At a more fundamental level, that is what this course is really about – challenging students to figure out for themselves how to construct robust frameworks that they can use to foster their own critical thinking. I hope that students who take the course will be able to better interrogate the world around them, including challenging many of the mainstream orthodoxies that have sprung up around the practice of management.

What are your favorite aspects of the course? Is there any topic in particular that you are looking forward to teaching?

RSO: Well, the course has already been created, so at this point I am looking forward to seeing how students engage with the material. In the past, I have found that students often disagree with specific aspects of the course, but there is a lot of value in that disagreement in that it fosters reflection and debate. Moving it into a MOOC environment means that the scope for discussion expands accordingly and I am very interested to see how students respond to the themes and challenges of the course in their online engagement.

And this, I think, is really my favourite aspect of the class – namely being part of an experience in which students, who initially may be somewhat skeptical at what is, after all, a significant departure from the normal method of business school teaching, warm to its implicit methodological and critical challenge.

To whom is your course addressed? Are there any professional audiences in particular whom you think can benefit from this course?

RSO: My course is addressed to a very general audience that has any interest in the questions surrounding the modern firm. The course is not oriented towards the details of firm management, things like cost-accounting, or project management, or calculating future cash flows. Instead, it is seeking to pose broad questions about how firms operate, how they take decisions, and the larger consequences – both for the firm itself and for society – of those practices. As such, I hope that it will have broad appeal. That said, I think it is useful for people who are currently (or hope to be) part of a management structure, in that it invites a rethinking of what are many commonplace management strategies that will be familiar to many who are in that environment.

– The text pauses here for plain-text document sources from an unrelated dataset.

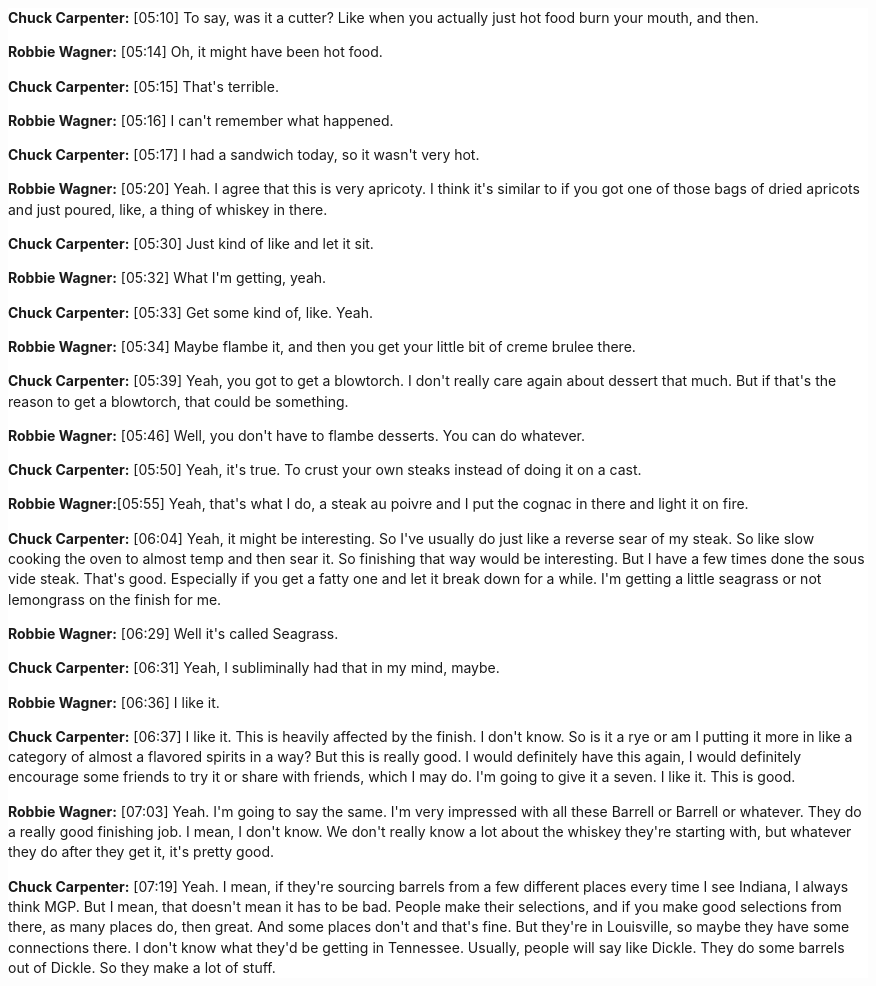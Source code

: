 **Chuck Carpenter:** [05:10] To say, was it a cutter? Like when you actually just hot food burn your mouth, and then.

**Robbie Wagner:** [05:14] Oh, it might have been hot food.

**Chuck Carpenter:** [05:15] That's terrible.

**Robbie Wagner:** [05:16] I can't remember what happened.

**Chuck Carpenter:** [05:17] I had a sandwich today, so it wasn't very hot.

**Robbie Wagner:** [05:20] Yeah. I agree that this is very apricoty. I think it's similar to if you got one of those bags of dried apricots and just poured, like, a thing of whiskey in there.

**Chuck Carpenter:** [05:30] Just kind of like and let it sit.

**Robbie Wagner:** [05:32] What I'm getting, yeah.

**Chuck Carpenter:** [05:33] Get some kind of, like. Yeah.

**Robbie Wagner:** [05:34] Maybe flambe it, and then you get your little bit of creme brulee there.

**Chuck Carpenter:** [05:39] Yeah, you got to get a blowtorch. I don't really care again about dessert that much. But if that's the reason to get a blowtorch, that could be something.

**Robbie Wagner:** [05:46] Well, you don't have to flambe desserts. You can do whatever.

**Chuck Carpenter:** [05:50] Yeah, it's true. To crust your own steaks instead of doing it on a cast.

**Robbie Wagner:**[05:55] Yeah, that's what I do, a steak au poivre and I put the cognac in there and light it on fire.

**Chuck Carpenter:** [06:04] Yeah, it might be interesting. So I've usually do just like a reverse sear of my steak. So like slow cooking the oven to almost temp and then sear it. So finishing that way would be interesting. But I have a few times done the sous vide steak. That's good. Especially if you get a fatty one and let it break down for a while. I'm getting a little seagrass or not lemongrass on the finish for me.

**Robbie Wagner:** [06:29] Well it's called Seagrass.

**Chuck Carpenter:** [06:31] Yeah, I subliminally had that in my mind, maybe.

**Robbie Wagner:** [06:36] I like it.

**Chuck Carpenter:** [06:37] I like it. This is heavily affected by the finish. I don't know. So is it a rye or am I putting it more in like a category of almost a flavored spirits in a way? But this is really good. I would definitely have this again, I would definitely encourage some friends to try it or share with friends, which I may do. I'm going to give it a seven. I like it. This is good.

**Robbie Wagner:** [07:03] Yeah. I'm going to say the same. I'm very impressed with all these Barrell or Barrell or whatever. They do a really good finishing job. I mean, I don't know. We don't really know a lot about the whiskey they're starting with, but whatever they do after they get it, it's pretty good.

**Chuck Carpenter:** [07:19] Yeah. I mean, if they're sourcing barrels from a few different places every time I see Indiana, I always think MGP. But I mean, that doesn't mean it has to be bad. People make their selections, and if you make good selections from there, as many places do, then great. And some places don't and that's fine. But they're in Louisville, so maybe they have some connections there. I don't know what they'd be getting in Tennessee. Usually, people will say like Dickle. They do some barrels out of Dickle. So they make a lot of stuff.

For students interested in learning more about business & management after your course, are there any other MOOCs or resources that you would recommend?

RSO: My class is intended to foster critical thinking about the “what” and “how” of management. This is hardly a skill that can be taught in any formulaic way – hence the somewhat idiosyncratic nature of my class. I would advise students who like my class to look beyond management classes and consider also signing up for any of the many excellent courses being offered in the humanities or other social sciences. I am a historian by training, and my class, while it is concerned with management, is steeped in the tradition of humanist methodology. So students are likely to find that courses in history, philosophy or similar fields are rather more closely akin to the kinds of critical methods that inform my course. The reason I think this is so important is that management should not be reduced to anything formulaic. The strongest skill a manager can have is the ability to ask the right questions by evaluating different approaches to problems and marshaling new ideas. Those skills are best developed by embracing the kind of wide critical apparatus that comes from learning a broad variety of material.